Not only did abortion investigations implicate their bodies, but lawyers and judges in the Court of General Sessions trials questioned policewomen’s personal reputations; whether they were married, how many children they had, and their character. The first woman to serve as Deputy Police Commissioner, Ellen O’Grady, described the practice as “dangerous and…degrading,” as “the female representing the Police Department was forced to voluntarily participate in the commission of a crime, and became, consequently, an accessory.” 

Policewomen’s work also affected more marginalized women. Few abortion investigations targeted the affluent white doctors and their elite clientele, but rather, police focused on midwives from central, southern, and eastern Europe. Practitioners like Mollie Wieser are typical; an Austrian midwife, she provided crucial healthcare for New York’s working-class, immigrant populations. Even though most midwives avoided prison, they endured lengthy investigations, fines, equipment seizures, and news of their arrest splashed across the thriving daily press.

Letter from defendant Elizabeth Bayer to District Attorney Edward Swann, NYDA Closed Case Files, 1917. NYC Municipal Archives

Midwives did not accept the state’s efforts to criminalize their practice, however. Elizabeth Bayer, a sixty-nine-year-old German midwife accused of abortion by Ada Brady, wrote to the District Attorney protesting her innocence. She explained that she was “33 years a midwife with a perfect record and could not have possibly committed the crime.” Attempting to use the legal system to her advantage, she offered to “waive immunity” to appear before the grand jury and “tell them my story.” Alongside narratives of police control, we hear the voices of resistance. 
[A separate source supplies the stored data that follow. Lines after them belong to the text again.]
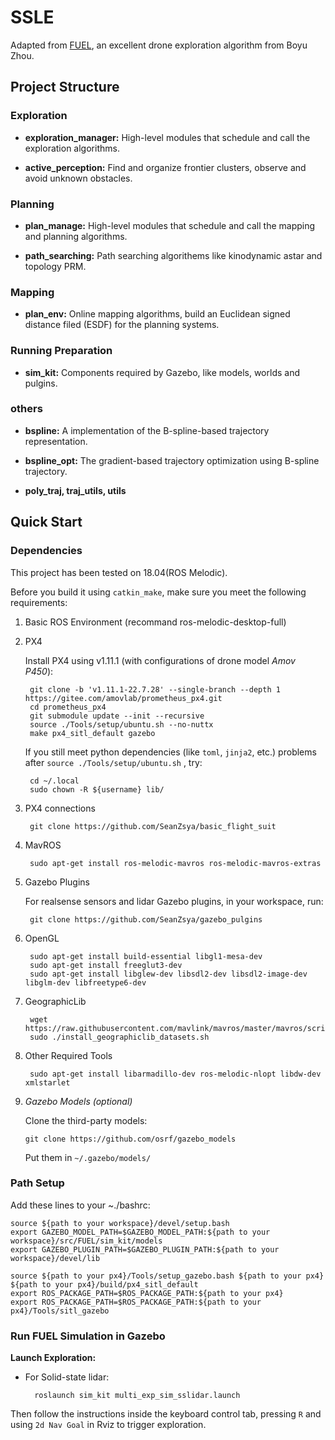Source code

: # SSLE

Adapted from [FUEL](https://github.com/HKUST-Aerial-Robotics/FUEL), an excellent drone exploration algorithm from Boyu Zhou.

## Project Structure


### Exploration

- **exploration_manager:** High-level modules that schedule and call the exploration algorithms. 

- **active_perception:** Find and organize frontier clusters, observe and avoid unknown obstacles.

### Planning

- **plan_manage:** High-level modules that schedule and call the mapping and planning algorithms. 

- **path_searching:** Path searching algorithems like kinodynamic astar and topology PRM.

### Mapping

- **plan_env:** Online mapping algorithms, build an Euclidean signed distance filed (ESDF) for the planning systems.

### Running Preparation

- **sim_kit:** Components required by Gazebo, like models, worlds and pulgins.
  

### others

- **bspline:** A implementation of the B-spline-based trajectory representation. 

- **bspline_opt:** The gradient-based trajectory optimization using B-spline trajectory.

- **poly_traj, traj_utils, utils**



## Quick Start

### Dependencies

This project has been tested on 18.04(ROS Melodic). 

Before you build it using `catkin_make`, make sure you meet the following requirements:

1. Basic ROS Environment (recommand ros-melodic-desktop-full)

2. PX4

    Install PX4 using v1.11.1 (with configurations of drone model *Amov P450*):

        git clone -b 'v1.11.1-22.7.28' --single-branch --depth 1 https://gitee.com/amovlab/prometheus_px4.git
        cd prometheus_px4
        git submodule update --init --recursive
        source ./Tools/setup/ubuntu.sh --no-nuttx
        make px4_sitl_default gazebo

    If you still meet python dependencies (like `toml`, `jinja2`, etc.) problems after `source ./Tools/setup/ubuntu.sh` , try:

        cd ~/.local
        sudo chown -R ${username} lib/

3. PX4 connections

        git clone https://github.com/SeanZsya/basic_flight_suit

4. MavROS

        sudo apt-get install ros-melodic-mavros ros-melodic-mavros-extras

5. Gazebo Plugins
   
    For realsense sensors and lidar Gazebo plugins, in your workspace, run:

        git clone https://github.com/SeanZsya/gazebo_pulgins
        
6. OpenGL
        
        sudo apt-get install build-essential libgl1-mesa-dev
        sudo apt-get install freeglut3-dev
        sudo apt-get install libglew-dev libsdl2-dev libsdl2-image-dev libglm-dev libfreetype6-dev 

7. GeographicLib
        
        wget https://raw.githubusercontent.com/mavlink/mavros/master/mavros/scripts/install_geographiclib_datasets.sh
        sudo ./install_geographiclib_datasets.sh

8. Other Required Tools 

        sudo apt-get install libarmadillo-dev ros-melodic-nlopt libdw-dev xmlstarlet

9.  *Gazebo Models (optional)*

    Clone the third-party models:

        git clone https://github.com/osrf/gazebo_models
     
     Put them in `~/.gazebo/models/ `

### Path Setup

Add these lines to your ~./bashrc:

    source ${path to your workspace}/devel/setup.bash
    export GAZEBO_MODEL_PATH=$GAZEBO_MODEL_PATH:${path to your workspace}/src/FUEL/sim_kit/models
    export GAZEBO_PLUGIN_PATH=$GAZEBO_PLUGIN_PATH:${path to your workspace}/devel/lib

    source ${path to your px4}/Tools/setup_gazebo.bash ${path to your px4} ${path to your px4}/build/px4_sitl_default
    export ROS_PACKAGE_PATH=$ROS_PACKAGE_PATH:${path to your px4}
    export ROS_PACKAGE_PATH=$ROS_PACKAGE_PATH:${path to your px4}/Tools/sitl_gazebo
    
### Run FUEL Simulation in Gazebo

**Launch Exploration:**

- For Solid-state lidar:

        roslaunch sim_kit multi_exp_sim_sslidar.launch

<!-- - For RGBD camera:

        roslaunch exploration_manager exploration_gazebo_rgbd.launch -->

Then follow the instructions inside the keyboard control tab, pressing `R` and using `2d Nav Goal` in Rviz to trigger exploration.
As part of a National Endowment for the Humanities grant, the Municipal Archives indexed and re-housed more than 41,000 indictment files dating from 1916 to 1925. The histories of policewomen’s undercover abortion investigations were captured in just 34 of these files. Without a doubt, the collection contains further lessons about how power, policing, and punishment operated in the early-twentieth-century metropole. The importance of these perspectives is evident in Dr. Mara Keire’s current research project, Under the Boardwalk: Rape in New York, 1900-1930, that draws upon an examination of more than two-thousand rape indictments. These files record the lives of marginalized populations, often silenced in the historical record. Poor New Yorkers, women, immigrants, queer residents, and people of color, whose lives might have evaded contemporary published material but whose voices appear—albeit refracted through the judicial system—in these archives.
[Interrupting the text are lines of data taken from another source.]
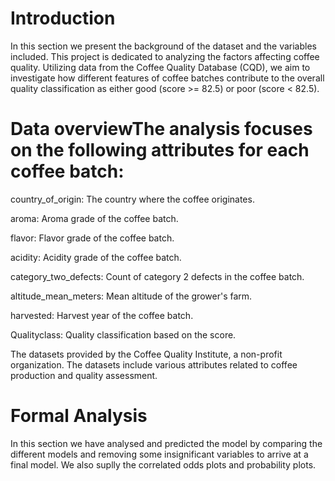 
# Introduction
In this section we present the background of the dataset and the variables included. 
This project is dedicated to analyzing the factors affecting coffee quality. Utilizing data from the Coffee Quality Database (CQD), we aim to investigate how different features of coffee batches contribute to the overall quality classification as either good (score >= 82.5) or poor (score < 82.5).

# Data overviewThe analysis focuses on the following attributes for each coffee batch:
country_of_origin: The country where the coffee originates.

aroma: Aroma grade of the coffee batch.

flavor: Flavor grade of the coffee batch.

acidity: Acidity grade of the coffee batch.

category_two_defects: Count of category 2 defects in the coffee batch.

altitude_mean_meters: Mean altitude of the grower's farm.

harvested: Harvest year of the coffee batch.

Qualityclass: Quality classification based on the score.

The datasets provided by the Coffee Quality Institute, a non-profit organization. The datasets include various attributes related to coffee production and quality assessment.

# Formal Analysis
In this section we have analysed and predicted the model by comparing the different models and removing some insignificant variables to arrive at a final model. We also suplly the correlated odds plots and probability plots.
Elizabeth Evens is a PhD candidate at University College London, U.K., where she researches the regulatory work of the first women in medicine and law enforcement.
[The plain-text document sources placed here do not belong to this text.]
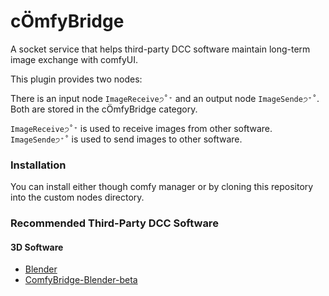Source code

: # cÖmfyBridge
A socket service that helps third-party DCC software maintain long-term image exchange with comfyUI.

This plugin provides two nodes:

There is an input node `ImageReceive੭˚⁺` and an output node `ImageSende੭⁺˚`.
Both are stored in the cÖmfyBridge category.

`ImageReceive੭˚⁺` is used to receive images from other software.
`ImageSende੭⁺˚` is used to send images to other software.


### Installation
You can install either though comfy manager or by cloning this repository into the custom nodes directory.


### Recommended Third-Party DCC Software
#### 3D Software
- [Blender](https://www.blender.org/)
- [ComfyBridge-Blender-beta](https://github.com/robtl2/ComfyBridge-Blender-beta)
The Municipal Archives collections of records pertaining to the administration of criminal justice constitute one of the most extensive research resources on the subject in North America. They currently total more than 20,000 cubic feet, and date from 1684 through 1980s. Major series include: Minutes of the New York Court of General Sessions, 1684-1920; Felony (a.k.a. New York District Attorney) indictments, 1790-1895; Dismissed New York felony indictments, 1844-1900; New York District Attorney Closed Case files, 1896-1984; Police and Magistrate Court docket books (all Boroughs), 1790-1949; New York District Attorney’s newspaper clipping scrapbooks, 1881-1937; New York District Attorney's official correspondence (letter press volumes), 1881-1937.